By Hereward Holland
Each year Christian Ndombe and other park rangers scour the beaches of Democratic Republic of Congo’s vanishing coastline for turtle nests, bringing the eggs to a hatching centre where they are incubated for eight weeks.
Rising sea levels and erosion have consumed almost a quarter of the turtle’s nesting grounds, the rangers estimate.
Now a new concern is emerging in the form of a port, which the government says will bring jobs and lower the cost of imports, but that rangers worry will further endanger them.
“The problem we have at the moment is that to really protect them, we need to protect the coast,” Ndombe said after releasing hundreds of freshly hatched turtles onto the beach and watching them scramble into the surf.
On a sandy spit a few kilometres down the coast, where the vast Congo River spews into the Atlantic Ocean, President Felix Tshisekedi laid the foundation stone for the $1.2 billion deep-water port on Jan. 31.
On completion in 2025, Banana Port will be able to handle almost half a million containers per year, according to the developer, Dubai’s port giant DP World.
The nearby town of Moanda was abuzz with excitement about the project, which will transform the sleepy backwater into an international trade hub.
Congo’s main port at Matadi, which lies around 120 km upstream from Banana, is not deep enough to handle the larger vessels from Asia and Europe, requiring cargo to be transferred to smaller ships at neighbouring Congo Republic’s Pointe Noire port.
The cost of sending goods from China to Congo’s capital Kinshasa via Banana Port instead “would result in a saving of 21 per cent”, according to a 2017 feasibility study by Dutch engineering consultancy Royal Haskoning.
“Banana Port will be a modern, world class port and undoubtedly a game changer for the DRC,” Sultan Ahmed bin Sulayem, CEO of DP World, said at the stone-laying ceremony.
NATURE RESERVE
Casting his net into a lagoon, fisherman Alexander Ngoma Chasa said he was looking forward to buying cheap goods and getting a job. But he worries about the turtles and his catch.
Banana Port will be built close to the perimeter of Congo’s Mangrove Marine Park, a nature reserve protected by national and international regulations.
The park contains a variety of vulnerable or endangered plant and animal species, including four species of turtles, manatees and mudskippers.
It is unclear how much of the mangrove forest will be cut down to make way for the port, if any, or the impact of super-tanker traffic because DP World has not published its environmental and social impact assessment.
DP World and the government of Congo did not respond to repeated requests for comment from Reuters.

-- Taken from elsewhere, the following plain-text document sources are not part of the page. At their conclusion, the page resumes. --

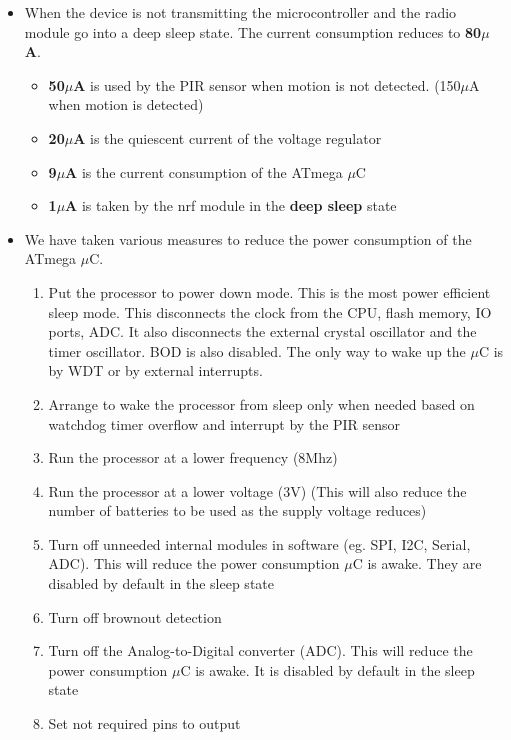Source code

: \begin{itemize}	
\item When the device is not transmitting the microcontroller and the radio module go into a deep sleep state. The current consumption reduces to \textbf{80$\mu$A}. 
\begin{itemize}
	\item \textbf{50$\mu$A} is used by the PIR sensor when motion is not detected. (150$\mu$A when motion is detected)
	\item \textbf{20$\mu$A} is the quiescent current of the voltage regulator
	\item \textbf{9$\mu$A} is the current consumption of the ATmega $\mu$C
	\item \textbf{1$\mu$A} is taken by the nrf module in the \textbf{deep sleep} state
\end{itemize}

\item We have taken various measures to reduce the power consumption of the ATmega $\mu$C.
	\begin{enumerate}
		\item Put the processor to power down mode. This is the most power efficient sleep mode. This disconnects the clock from the CPU, flash memory, IO ports, ADC. It also disconnects the external crystal oscillator and the timer oscillator. BOD is also disabled. The only way to wake up the $\mu$C is by WDT or by external interrupts.
		\item Arrange to wake the processor from sleep only when needed based on watchdog timer overflow and interrupt by the PIR sensor
		\item Run the processor at a lower frequency (8Mhz)
		\item Run the processor at a lower voltage (3V) (This will also reduce the number of batteries to be used as the supply voltage reduces)
		\item Turn off unneeded internal modules in software (eg. SPI, I2C, Serial, ADC). This will reduce the power consumption $\mu$C is awake. They are disabled by default in the sleep state
		\item Turn off brownout detection
		\item Turn off the Analog-to-Digital converter (ADC). This will reduce the power consumption $\mu$C is awake. It is disabled by default in the sleep state
		\item Set not required pins to output
	\end{enumerate} 


\end{itemize}
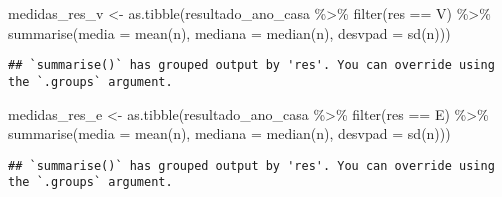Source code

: \documentclass[
]{article}
\newenvironment{Shaded}{\begin{snugshade}}{\end{snugshade}}
\newcommand{\FunctionTok}[1]{\textcolor[rgb]{0.00,0.00,0.00}{#1}}
\newcommand{\NormalTok}[1]{#1}
\newcommand{\OtherTok}[1]{\textcolor[rgb]{0.56,0.35,0.01}{#1}}
\newcommand{\SpecialCharTok}[1]{\textcolor[rgb]{0.00,0.00,0.00}{#1}}
\newcommand{\StringTok}[1]{\textcolor[rgb]{0.31,0.60,0.02}{#1}}
\begin{document}
\begin{Shaded}
\begin{Highlighting}[]
\NormalTok{medidas\_res\_v }\OtherTok{\textless{}{-}} \FunctionTok{as.tibble}\NormalTok{(resultado\_ano\_casa }\SpecialCharTok{\%\textgreater{}\%} \FunctionTok{filter}\NormalTok{(res }\SpecialCharTok{==} \StringTok{\textquotesingle{}V\textquotesingle{}}\NormalTok{) }\SpecialCharTok{\%\textgreater{}\%} 
                             \FunctionTok{summarise}\NormalTok{(}\StringTok{\textquotesingle{}media\textquotesingle{}} \OtherTok{=} \FunctionTok{mean}\NormalTok{(n),}
                                       \StringTok{\textquotesingle{}mediana\textquotesingle{}} \OtherTok{=} \FunctionTok{median}\NormalTok{(n),}
                                       \StringTok{\textquotesingle{}desvpad\textquotesingle{}} \OtherTok{=} \FunctionTok{sd}\NormalTok{(n)))}
\end{Highlighting}
\end{Shaded}

\begin{verbatim}
## `summarise()` has grouped output by 'res'. You can override using the `.groups` argument.
\end{verbatim}

\begin{Shaded}
\begin{Highlighting}[]
\NormalTok{medidas\_res\_e }\OtherTok{\textless{}{-}} \FunctionTok{as.tibble}\NormalTok{(resultado\_ano\_casa }\SpecialCharTok{\%\textgreater{}\%} \FunctionTok{filter}\NormalTok{(res }\SpecialCharTok{==} \StringTok{\textquotesingle{}E\textquotesingle{}}\NormalTok{) }\SpecialCharTok{\%\textgreater{}\%} 
                             \FunctionTok{summarise}\NormalTok{(}\StringTok{\textquotesingle{}media\textquotesingle{}} \OtherTok{=} \FunctionTok{mean}\NormalTok{(n),}
                                       \StringTok{\textquotesingle{}mediana\textquotesingle{}} \OtherTok{=} \FunctionTok{median}\NormalTok{(n),}
                                       \StringTok{\textquotesingle{}desvpad\textquotesingle{}} \OtherTok{=} \FunctionTok{sd}\NormalTok{(n)))}
\end{Highlighting}
\end{Shaded}

\begin{verbatim}
## `summarise()` has grouped output by 'res'. You can override using the `.groups` argument.
\end{verbatim}
\end{document}
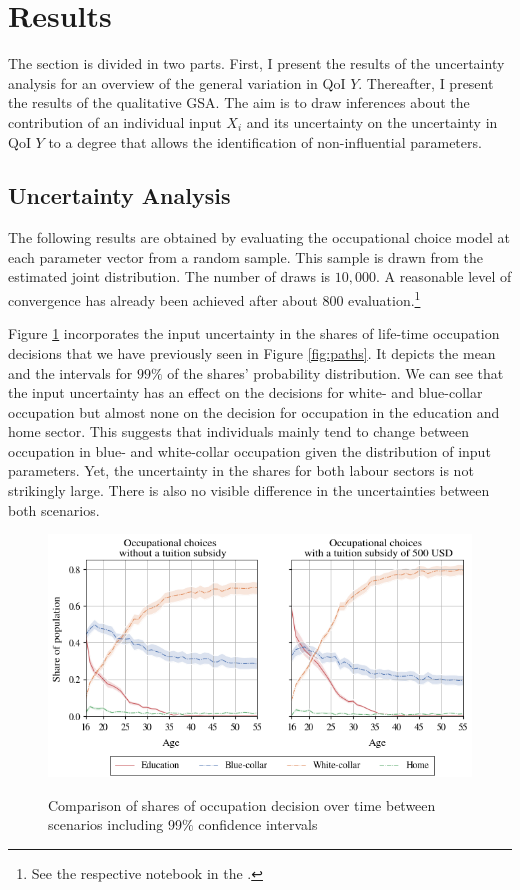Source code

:\documentclass[a4paper,12pt]{article}
\begin{document}
\newpage %

\section{Results}

The section is divided in two parts. First, I present the results of the uncertainty analysis for an overview of the general variation in QoI $Y$. Thereafter, I present the results of the qualitative GSA. The aim is to draw inferences about the contribution of an individual input $X_i$ and its uncertainty on the uncertainty in QoI $Y$ to a degree that allows the identification of non-influential parameters.

\subsection{Uncertainty Analysis}
The following results are obtained by evaluating the occupational choice model at each parameter vector from a random sample. This sample is drawn from the estimated joint distribution. The number of draws is $10,000$. A reasonable level of convergence has already been achieved after about 800 evaluation.\footnote{See the respective notebook in the .}


Figure \ref{fig:uq_paths} incorporates the input uncertainty in the shares of life-time occupation decisions that we have previously seen in Figure \ref{fig:paths}. It depicts the mean and the intervals for $99\%$ of the shares' probability distribution. We can see that the input uncertainty has an effect on the decisions for white- and blue-collar occupation but almost none on the decision for occupation in the education and home sector. This suggests that individuals mainly tend to change between occupation in blue- and white-collar occupation given the distribution of input parameters. Yet, the uncertainty in the shares for both labour sectors is not strikingly large. There is also no visible difference in the uncertainties between both scenarios.
\begin{figure}[H]
	\caption{Comparison of shares of occupation decision over time between scenarios including 99$\%$ confidence intervals}
	\centering
	\includegraphics[scale=0.75]{../../../scrypy/figures/cone_plot_choice_shares}
	\label{fig:uq_paths}
\end{figure}
\end{document}

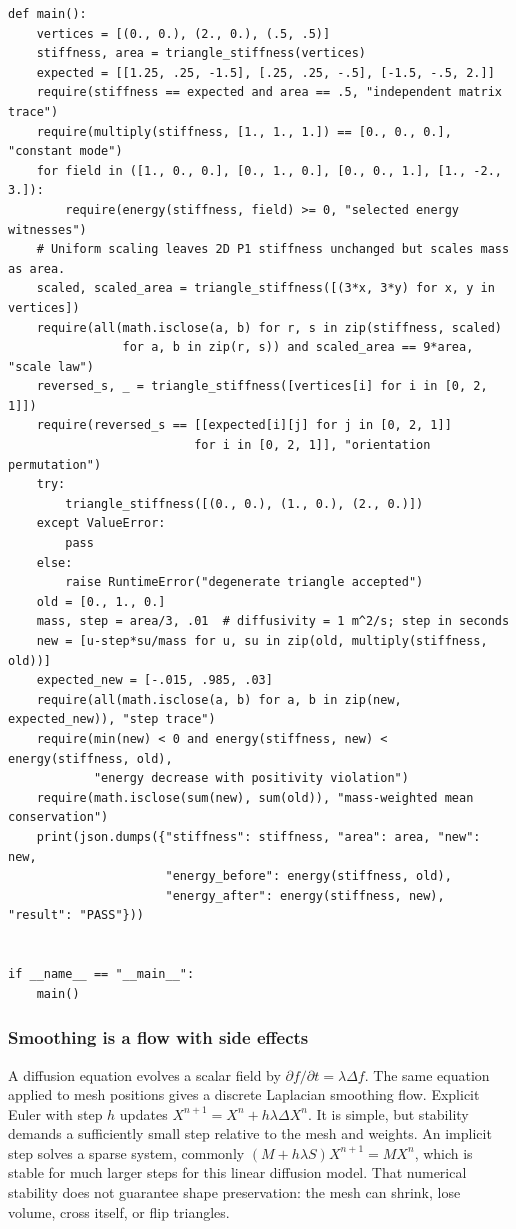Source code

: \begin{verbatim}
def main():
    vertices = [(0., 0.), (2., 0.), (.5, .5)]
    stiffness, area = triangle_stiffness(vertices)
    expected = [[1.25, .25, -1.5], [.25, .25, -.5], [-1.5, -.5, 2.]]
    require(stiffness == expected and area == .5, "independent matrix trace")
    require(multiply(stiffness, [1., 1., 1.]) == [0., 0., 0.], "constant mode")
    for field in ([1., 0., 0.], [0., 1., 0.], [0., 0., 1.], [1., -2., 3.]):
        require(energy(stiffness, field) >= 0, "selected energy witnesses")
    # Uniform scaling leaves 2D P1 stiffness unchanged but scales mass as area.
    scaled, scaled_area = triangle_stiffness([(3*x, 3*y) for x, y in vertices])
    require(all(math.isclose(a, b) for r, s in zip(stiffness, scaled)
                for a, b in zip(r, s)) and scaled_area == 9*area, "scale law")
    reversed_s, _ = triangle_stiffness([vertices[i] for i in [0, 2, 1]])
    require(reversed_s == [[expected[i][j] for j in [0, 2, 1]]
                          for i in [0, 2, 1]], "orientation permutation")
    try:
        triangle_stiffness([(0., 0.), (1., 0.), (2., 0.)])
    except ValueError:
        pass
    else:
        raise RuntimeError("degenerate triangle accepted")
    old = [0., 1., 0.]
    mass, step = area/3, .01  # diffusivity = 1 m^2/s; step in seconds
    new = [u-step*su/mass for u, su in zip(old, multiply(stiffness, old))]
    expected_new = [-.015, .985, .03]
    require(all(math.isclose(a, b) for a, b in zip(new, expected_new)), "step trace")
    require(min(new) < 0 and energy(stiffness, new) < energy(stiffness, old),
            "energy decrease with positivity violation")
    require(math.isclose(sum(new), sum(old)), "mass-weighted mean conservation")
    print(json.dumps({"stiffness": stiffness, "area": area, "new": new,
                      "energy_before": energy(stiffness, old),
                      "energy_after": energy(stiffness, new), "result": "PASS"}))


if __name__ == "__main__":
    main()
\end{verbatim}

\subsubsection{Smoothing is a flow with side effects}\label{03-visual-computing-i-ch002-smoothing-is-a-flow-with-side-effects}

\hypertarget{03-visual-computing-i-ch002-smoothing-is-a-flow-with-side-effects}{}

A diffusion equation evolves a scalar field by \(\partial f/\partial t=\lambda\Delta f\). The same equation applied to mesh positions gives a discrete Laplacian smoothing flow. Explicit Euler with step \(h\) updates \(X^{n+1}=X^n+h\lambda\Delta X^n\). It is simple, but stability demands a sufficiently small step relative to the mesh and weights. An implicit step solves a sparse system, commonly \((M+h\lambda S)X^{n+1}=MX^n\), which is stable for much larger steps for this linear diffusion model. That numerical stability does not guarantee shape preservation: the mesh can shrink, lose volume, cross itself, or flip triangles.

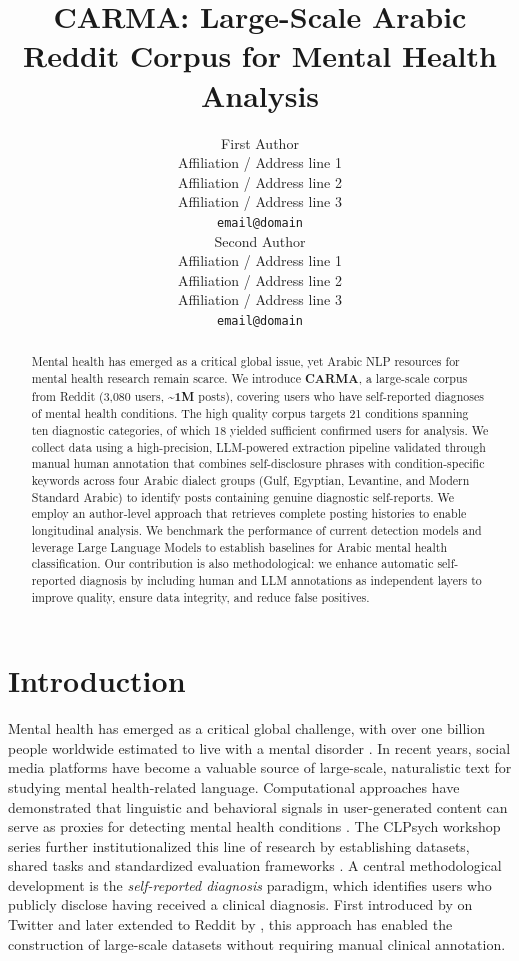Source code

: \documentclass[11pt]{article}
\title{CARMA: Large-Scale Arabic Reddit Corpus for Mental Health Analysis}
\author{First Author \\
  Affiliation / Address line 1 \\
  Affiliation / Address line 2 \\
  Affiliation / Address line 3 \\
  \texttt{email@domain} \\\And
  Second Author \\
  Affiliation / Address line 1 \\
  Affiliation / Address line 2 \\
  Affiliation / Address line 3 \\
  \texttt{email@domain} \\}
\begin{document}
\maketitle
\begin{abstract}
Mental health has emerged as a critical global issue, yet Arabic NLP resources for mental health research remain scarce. We introduce \textbf{CARMA}, a large-scale corpus from Reddit (3,080 users, \textbf{\textasciitilde1M} posts), covering users who have self-reported diagnoses of mental health conditions. The high quality corpus targets 21 conditions spanning ten diagnostic categories, of which 18 yielded sufficient confirmed users for analysis. We collect data using a high-precision, LLM-powered extraction pipeline validated through manual human annotation that combines self-disclosure phrases with condition-specific keywords across four Arabic dialect groups (Gulf, Egyptian, Levantine, and Modern Standard Arabic) to identify posts containing genuine diagnostic self-reports. We employ an author-level approach that retrieves complete posting histories to enable longitudinal analysis. We benchmark the performance of current detection models and leverage Large Language Models to establish baselines for Arabic mental health classification. Our contribution is also methodological: we enhance automatic self-reported diagnosis by including human and LLM annotations as independent layers to improve quality, ensure data integrity, and reduce false positives.\end{abstract}



\section{Introduction}
\label{sec:introduction}
Mental health has emerged as a critical global challenge, with over one billion
people worldwide estimated to live with a mental disorder
\cite{who2025mental}. In recent years, social media platforms have become a valuable source of
large-scale, naturalistic text for studying mental health-related language.
Computational approaches have demonstrated that linguistic and behavioral signals
in user-generated content can serve as proxies for detecting mental health
conditions \cite{de2013predicting, chancellor2020methods}. The CLPsych workshop
series further institutionalized this line of research by establishing datasets, shared tasks and standardized evaluation frameworks \cite{coppersmith2015clpsych}.
A central methodological development is the \textit{self-reported diagnosis}
paradigm, which identifies users who publicly disclose having received a clinical
diagnosis. First introduced by \citet{coppersmith2014quantifying} on Twitter and
later extended to Reddit by \citet{cohan-etal-2018-smhd}, this approach has enabled the
construction of large-scale datasets without requiring manual clinical annotation.
\end{document}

DP World’s website says its “sustainability strategy guides our approach”.
“It helps us to work in a responsible way that prioritises sustainability and impact on the people, communities and environment in which we operate,” it says.
Authorities at the Congolese Institute for Nature Conservation (ICCN), the government agency that manages Congo’s national parks through its rangers, said its experts were not properly consulted by the developers.
“As far as I know there is no study about the environmental and social impact. We need to see these studies. Until now we don’t have them,” said Olivier Mushiete, the head of the ICCN.
DP World this month told Britain’s Guardian newspaper it had submitted an initial environment and social impact study to the Congolese Environment Agency, which issued DP World an environmental certificate.
“We will conduct a further detailed environmental impact study before construction starts,” it was quoted as saying.